EXERCISE DIRECTIONS:
What appears from the first line of the records below through the line containing "and 150 characters.</span></span>" must be reproduced verbatim.

Records from a dataset:

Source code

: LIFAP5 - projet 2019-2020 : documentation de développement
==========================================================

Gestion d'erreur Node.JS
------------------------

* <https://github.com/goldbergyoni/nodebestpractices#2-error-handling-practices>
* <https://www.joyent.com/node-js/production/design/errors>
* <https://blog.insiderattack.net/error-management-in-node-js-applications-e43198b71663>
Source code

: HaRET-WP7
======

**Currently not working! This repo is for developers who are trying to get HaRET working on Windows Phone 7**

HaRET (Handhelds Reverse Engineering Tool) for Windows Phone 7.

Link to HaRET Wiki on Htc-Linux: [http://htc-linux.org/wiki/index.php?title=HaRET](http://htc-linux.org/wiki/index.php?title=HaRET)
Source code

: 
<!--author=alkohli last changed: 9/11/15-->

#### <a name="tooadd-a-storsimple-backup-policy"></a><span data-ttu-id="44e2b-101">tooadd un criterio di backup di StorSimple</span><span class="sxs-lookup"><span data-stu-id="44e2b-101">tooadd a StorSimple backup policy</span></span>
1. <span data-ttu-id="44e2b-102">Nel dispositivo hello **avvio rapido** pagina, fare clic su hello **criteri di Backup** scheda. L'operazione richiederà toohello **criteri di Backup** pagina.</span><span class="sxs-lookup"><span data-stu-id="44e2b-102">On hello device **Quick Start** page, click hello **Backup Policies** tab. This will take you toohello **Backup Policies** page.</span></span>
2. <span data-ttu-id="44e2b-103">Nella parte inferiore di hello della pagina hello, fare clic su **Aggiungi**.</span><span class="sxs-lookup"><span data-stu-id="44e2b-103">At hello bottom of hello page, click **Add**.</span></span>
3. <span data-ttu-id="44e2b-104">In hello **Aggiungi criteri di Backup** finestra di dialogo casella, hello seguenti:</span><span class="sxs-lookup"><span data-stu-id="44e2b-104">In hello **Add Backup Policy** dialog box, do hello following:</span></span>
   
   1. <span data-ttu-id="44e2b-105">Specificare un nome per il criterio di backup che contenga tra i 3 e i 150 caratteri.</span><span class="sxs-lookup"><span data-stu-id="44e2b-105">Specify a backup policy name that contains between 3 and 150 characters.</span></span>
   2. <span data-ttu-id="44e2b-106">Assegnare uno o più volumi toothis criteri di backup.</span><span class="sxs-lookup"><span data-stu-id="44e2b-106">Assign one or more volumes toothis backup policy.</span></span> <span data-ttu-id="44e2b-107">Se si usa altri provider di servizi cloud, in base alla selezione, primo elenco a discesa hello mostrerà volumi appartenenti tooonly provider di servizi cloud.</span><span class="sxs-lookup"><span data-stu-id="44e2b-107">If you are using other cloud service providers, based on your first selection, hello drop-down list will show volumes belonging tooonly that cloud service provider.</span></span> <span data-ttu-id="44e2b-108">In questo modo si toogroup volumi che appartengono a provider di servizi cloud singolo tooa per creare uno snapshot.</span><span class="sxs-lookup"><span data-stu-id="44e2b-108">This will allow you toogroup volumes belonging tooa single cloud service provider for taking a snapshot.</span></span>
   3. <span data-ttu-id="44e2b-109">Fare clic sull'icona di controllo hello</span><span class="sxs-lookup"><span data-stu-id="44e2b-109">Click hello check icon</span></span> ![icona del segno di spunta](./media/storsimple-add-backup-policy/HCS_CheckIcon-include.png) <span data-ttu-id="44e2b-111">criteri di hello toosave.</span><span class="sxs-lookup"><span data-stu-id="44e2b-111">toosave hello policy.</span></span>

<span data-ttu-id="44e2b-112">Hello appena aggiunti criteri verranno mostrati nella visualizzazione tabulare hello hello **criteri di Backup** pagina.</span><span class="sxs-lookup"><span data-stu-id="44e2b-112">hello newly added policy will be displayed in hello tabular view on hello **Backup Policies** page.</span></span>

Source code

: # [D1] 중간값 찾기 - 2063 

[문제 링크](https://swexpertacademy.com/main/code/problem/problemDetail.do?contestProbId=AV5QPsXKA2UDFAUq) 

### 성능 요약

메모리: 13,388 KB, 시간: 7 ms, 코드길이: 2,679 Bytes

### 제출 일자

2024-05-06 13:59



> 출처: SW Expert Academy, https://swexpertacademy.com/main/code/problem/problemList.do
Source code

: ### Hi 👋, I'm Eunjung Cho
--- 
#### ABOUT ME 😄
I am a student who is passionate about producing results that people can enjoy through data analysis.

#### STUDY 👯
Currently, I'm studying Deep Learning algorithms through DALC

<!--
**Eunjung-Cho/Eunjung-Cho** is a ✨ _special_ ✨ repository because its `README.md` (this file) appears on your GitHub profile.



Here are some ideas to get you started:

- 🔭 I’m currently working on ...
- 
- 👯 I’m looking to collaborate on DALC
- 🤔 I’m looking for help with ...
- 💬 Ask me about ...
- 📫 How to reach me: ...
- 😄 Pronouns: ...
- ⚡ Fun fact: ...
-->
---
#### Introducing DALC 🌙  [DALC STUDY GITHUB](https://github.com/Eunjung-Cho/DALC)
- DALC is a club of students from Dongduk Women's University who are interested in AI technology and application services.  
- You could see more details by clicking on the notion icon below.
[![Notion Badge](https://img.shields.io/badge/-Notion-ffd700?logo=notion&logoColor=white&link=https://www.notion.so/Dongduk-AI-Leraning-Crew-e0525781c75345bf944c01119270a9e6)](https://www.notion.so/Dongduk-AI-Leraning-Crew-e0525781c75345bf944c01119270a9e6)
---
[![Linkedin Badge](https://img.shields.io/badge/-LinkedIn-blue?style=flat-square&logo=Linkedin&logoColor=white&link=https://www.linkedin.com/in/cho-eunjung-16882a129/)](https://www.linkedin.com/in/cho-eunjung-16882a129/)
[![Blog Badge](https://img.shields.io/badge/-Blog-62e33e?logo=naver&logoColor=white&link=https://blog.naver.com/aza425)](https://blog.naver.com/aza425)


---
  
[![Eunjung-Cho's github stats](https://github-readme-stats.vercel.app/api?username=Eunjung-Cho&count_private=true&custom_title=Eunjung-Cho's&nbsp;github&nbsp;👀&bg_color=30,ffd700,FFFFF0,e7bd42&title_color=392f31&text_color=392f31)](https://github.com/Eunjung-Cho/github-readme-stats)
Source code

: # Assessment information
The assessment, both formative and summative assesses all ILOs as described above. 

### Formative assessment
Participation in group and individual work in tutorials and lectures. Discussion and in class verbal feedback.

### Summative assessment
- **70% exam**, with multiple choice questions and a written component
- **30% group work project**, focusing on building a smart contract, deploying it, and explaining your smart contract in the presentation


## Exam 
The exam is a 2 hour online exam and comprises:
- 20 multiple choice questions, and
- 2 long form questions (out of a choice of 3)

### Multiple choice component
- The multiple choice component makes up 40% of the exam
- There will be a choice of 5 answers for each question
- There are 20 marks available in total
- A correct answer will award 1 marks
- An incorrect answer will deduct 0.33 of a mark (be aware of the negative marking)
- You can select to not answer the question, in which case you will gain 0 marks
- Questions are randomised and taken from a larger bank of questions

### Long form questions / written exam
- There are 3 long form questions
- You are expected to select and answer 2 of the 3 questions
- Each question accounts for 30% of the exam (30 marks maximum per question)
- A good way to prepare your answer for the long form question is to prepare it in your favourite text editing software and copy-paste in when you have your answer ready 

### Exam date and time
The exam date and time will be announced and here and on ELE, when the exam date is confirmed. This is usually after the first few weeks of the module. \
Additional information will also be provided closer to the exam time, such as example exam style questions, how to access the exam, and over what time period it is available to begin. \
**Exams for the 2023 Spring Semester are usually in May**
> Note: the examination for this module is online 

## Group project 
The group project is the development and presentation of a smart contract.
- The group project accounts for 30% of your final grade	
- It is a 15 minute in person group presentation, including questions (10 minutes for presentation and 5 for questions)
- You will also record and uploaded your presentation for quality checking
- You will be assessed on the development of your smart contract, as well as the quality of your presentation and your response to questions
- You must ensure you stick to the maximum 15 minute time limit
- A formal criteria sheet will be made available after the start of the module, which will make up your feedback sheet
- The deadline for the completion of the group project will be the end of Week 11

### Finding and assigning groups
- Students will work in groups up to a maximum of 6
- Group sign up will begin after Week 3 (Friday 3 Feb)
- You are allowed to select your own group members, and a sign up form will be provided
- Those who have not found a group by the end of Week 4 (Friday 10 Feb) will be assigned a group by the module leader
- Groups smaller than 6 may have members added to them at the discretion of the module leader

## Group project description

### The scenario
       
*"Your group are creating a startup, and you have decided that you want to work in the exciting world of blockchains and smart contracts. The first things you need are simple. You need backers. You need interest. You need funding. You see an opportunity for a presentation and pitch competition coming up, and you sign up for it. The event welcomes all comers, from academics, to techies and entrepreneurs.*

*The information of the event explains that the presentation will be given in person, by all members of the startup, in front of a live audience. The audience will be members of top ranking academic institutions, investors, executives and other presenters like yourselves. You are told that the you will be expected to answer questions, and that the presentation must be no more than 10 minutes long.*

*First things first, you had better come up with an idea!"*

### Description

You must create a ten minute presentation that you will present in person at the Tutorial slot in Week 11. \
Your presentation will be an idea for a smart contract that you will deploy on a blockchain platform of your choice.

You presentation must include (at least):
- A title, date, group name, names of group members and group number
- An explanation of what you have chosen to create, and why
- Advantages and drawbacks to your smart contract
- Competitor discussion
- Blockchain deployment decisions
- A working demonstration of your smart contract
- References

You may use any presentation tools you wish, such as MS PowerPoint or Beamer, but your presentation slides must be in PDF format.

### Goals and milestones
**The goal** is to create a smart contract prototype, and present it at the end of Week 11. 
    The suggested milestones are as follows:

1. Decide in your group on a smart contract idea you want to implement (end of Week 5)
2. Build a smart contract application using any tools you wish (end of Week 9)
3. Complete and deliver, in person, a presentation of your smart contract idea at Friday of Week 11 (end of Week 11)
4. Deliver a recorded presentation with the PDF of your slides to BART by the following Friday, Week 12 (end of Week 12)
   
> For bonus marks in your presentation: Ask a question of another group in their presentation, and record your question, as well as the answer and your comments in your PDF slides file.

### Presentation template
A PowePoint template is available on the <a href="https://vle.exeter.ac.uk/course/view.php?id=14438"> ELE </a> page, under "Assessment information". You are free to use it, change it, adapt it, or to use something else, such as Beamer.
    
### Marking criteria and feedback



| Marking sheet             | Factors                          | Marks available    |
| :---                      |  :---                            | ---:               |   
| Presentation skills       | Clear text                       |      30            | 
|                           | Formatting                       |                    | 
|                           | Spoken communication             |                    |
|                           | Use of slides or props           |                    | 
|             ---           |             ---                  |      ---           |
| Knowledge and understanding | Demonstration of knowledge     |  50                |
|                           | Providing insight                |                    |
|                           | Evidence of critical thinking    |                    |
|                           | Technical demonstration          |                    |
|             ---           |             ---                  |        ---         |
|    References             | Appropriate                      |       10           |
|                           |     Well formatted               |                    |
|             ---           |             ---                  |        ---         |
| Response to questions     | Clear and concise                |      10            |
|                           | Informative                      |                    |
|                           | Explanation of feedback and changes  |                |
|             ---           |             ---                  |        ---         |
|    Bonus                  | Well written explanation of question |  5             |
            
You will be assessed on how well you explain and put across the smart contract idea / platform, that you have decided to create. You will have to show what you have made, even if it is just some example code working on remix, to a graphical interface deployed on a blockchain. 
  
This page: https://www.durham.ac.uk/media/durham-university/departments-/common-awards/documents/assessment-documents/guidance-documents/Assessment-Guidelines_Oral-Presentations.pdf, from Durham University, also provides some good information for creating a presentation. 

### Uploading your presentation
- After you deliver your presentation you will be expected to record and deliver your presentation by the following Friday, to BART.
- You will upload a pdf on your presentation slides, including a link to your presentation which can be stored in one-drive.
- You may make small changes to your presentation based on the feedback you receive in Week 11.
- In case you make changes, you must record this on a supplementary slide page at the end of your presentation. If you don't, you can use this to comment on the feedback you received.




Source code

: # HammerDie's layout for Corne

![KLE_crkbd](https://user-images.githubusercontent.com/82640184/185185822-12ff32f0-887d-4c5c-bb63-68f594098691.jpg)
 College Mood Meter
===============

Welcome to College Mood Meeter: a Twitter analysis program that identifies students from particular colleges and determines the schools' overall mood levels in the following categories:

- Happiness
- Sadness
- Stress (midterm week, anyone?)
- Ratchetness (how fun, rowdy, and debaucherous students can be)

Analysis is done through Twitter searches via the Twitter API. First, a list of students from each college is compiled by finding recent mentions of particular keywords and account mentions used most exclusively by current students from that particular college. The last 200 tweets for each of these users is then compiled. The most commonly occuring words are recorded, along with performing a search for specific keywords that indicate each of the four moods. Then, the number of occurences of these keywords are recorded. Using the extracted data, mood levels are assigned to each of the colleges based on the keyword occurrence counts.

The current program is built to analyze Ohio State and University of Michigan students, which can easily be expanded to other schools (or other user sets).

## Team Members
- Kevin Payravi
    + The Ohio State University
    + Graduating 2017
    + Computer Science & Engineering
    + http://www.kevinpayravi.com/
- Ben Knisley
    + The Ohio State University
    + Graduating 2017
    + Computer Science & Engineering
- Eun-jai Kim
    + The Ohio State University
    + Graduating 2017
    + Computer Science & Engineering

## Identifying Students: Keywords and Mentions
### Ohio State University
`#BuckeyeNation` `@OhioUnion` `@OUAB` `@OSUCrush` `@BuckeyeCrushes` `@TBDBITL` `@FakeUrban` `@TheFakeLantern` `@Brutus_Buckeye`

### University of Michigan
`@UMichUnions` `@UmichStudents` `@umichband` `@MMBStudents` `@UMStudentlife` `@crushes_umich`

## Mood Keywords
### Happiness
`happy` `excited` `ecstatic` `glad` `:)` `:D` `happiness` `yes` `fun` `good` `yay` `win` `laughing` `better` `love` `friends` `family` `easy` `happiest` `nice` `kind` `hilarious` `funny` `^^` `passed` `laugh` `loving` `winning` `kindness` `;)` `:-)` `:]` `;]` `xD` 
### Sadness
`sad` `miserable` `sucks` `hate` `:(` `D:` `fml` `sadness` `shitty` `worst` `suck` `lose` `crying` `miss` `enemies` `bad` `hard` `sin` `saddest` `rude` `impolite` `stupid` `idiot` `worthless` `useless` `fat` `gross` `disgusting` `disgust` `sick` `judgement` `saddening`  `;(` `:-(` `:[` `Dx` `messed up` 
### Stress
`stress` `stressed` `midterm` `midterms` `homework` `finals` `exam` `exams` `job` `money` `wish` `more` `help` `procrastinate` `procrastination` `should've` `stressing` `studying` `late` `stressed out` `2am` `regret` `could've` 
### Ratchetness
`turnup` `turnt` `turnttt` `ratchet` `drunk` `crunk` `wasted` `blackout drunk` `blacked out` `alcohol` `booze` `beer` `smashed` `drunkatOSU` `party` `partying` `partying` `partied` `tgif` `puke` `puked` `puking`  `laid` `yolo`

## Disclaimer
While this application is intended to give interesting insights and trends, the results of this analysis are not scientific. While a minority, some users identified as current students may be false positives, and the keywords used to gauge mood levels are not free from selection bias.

EXERCISE OUTPUT:
Source code

: LIFAP5 - projet 2019-2020 : documentation de développement
==========================================================

Gestion d'erreur Node.JS
------------------------

* <https://github.com/goldbergyoni/nodebestpractices#2-error-handling-practices>
* <https://www.joyent.com/node-js/production/design/errors>
* <https://blog.insiderattack.net/error-management-in-node-js-applications-e43198b71663>
Source code

: HaRET-WP7
======

**Currently not working! This repo is for developers who are trying to get HaRET working on Windows Phone 7**

HaRET (Handhelds Reverse Engineering Tool) for Windows Phone 7.

Link to HaRET Wiki on Htc-Linux: [http://htc-linux.org/wiki/index.php?title=HaRET](http://htc-linux.org/wiki/index.php?title=HaRET)
Source code

: 
<!--author=alkohli last changed: 9/11/15-->

#### <a name="tooadd-a-storsimple-backup-policy"></a><span data-ttu-id="44e2b-101">tooadd un criterio di backup di StorSimple</span><span class="sxs-lookup"><span data-stu-id="44e2b-101">tooadd a StorSimple backup policy</span></span>
1. <span data-ttu-id="44e2b-102">Nel dispositivo hello **avvio rapido** pagina, fare clic su hello **criteri di Backup** scheda. L'operazione richiederà toohello **criteri di Backup** pagina.</span><span class="sxs-lookup"><span data-stu-id="44e2b-102">On hello device **Quick Start** page, click hello **Backup Policies** tab. This will take you toohello **Backup Policies** page.</span></span>
2. <span data-ttu-id="44e2b-103">Nella parte inferiore di hello della pagina hello, fare clic su **Aggiungi**.</span><span class="sxs-lookup"><span data-stu-id="44e2b-103">At hello bottom of hello page, click **Add**.</span></span>
3. <span data-ttu-id="44e2b-104">In hello **Aggiungi criteri di Backup** finestra di dialogo casella, hello seguenti:</span><span class="sxs-lookup"><span data-stu-id="44e2b-104">In hello **Add Backup Policy** dialog box, do hello following:</span></span>
   
   1. <span data-ttu-id="44e2b-105">Specificare un nome per il criterio di backup che contenga tra i 3 e i 150 caratteri.</span><span class="sxs-lookup"><span data-stu-id="44e2b-105">Specify a backup policy name that contains between 3 and 150 characters.</span></span>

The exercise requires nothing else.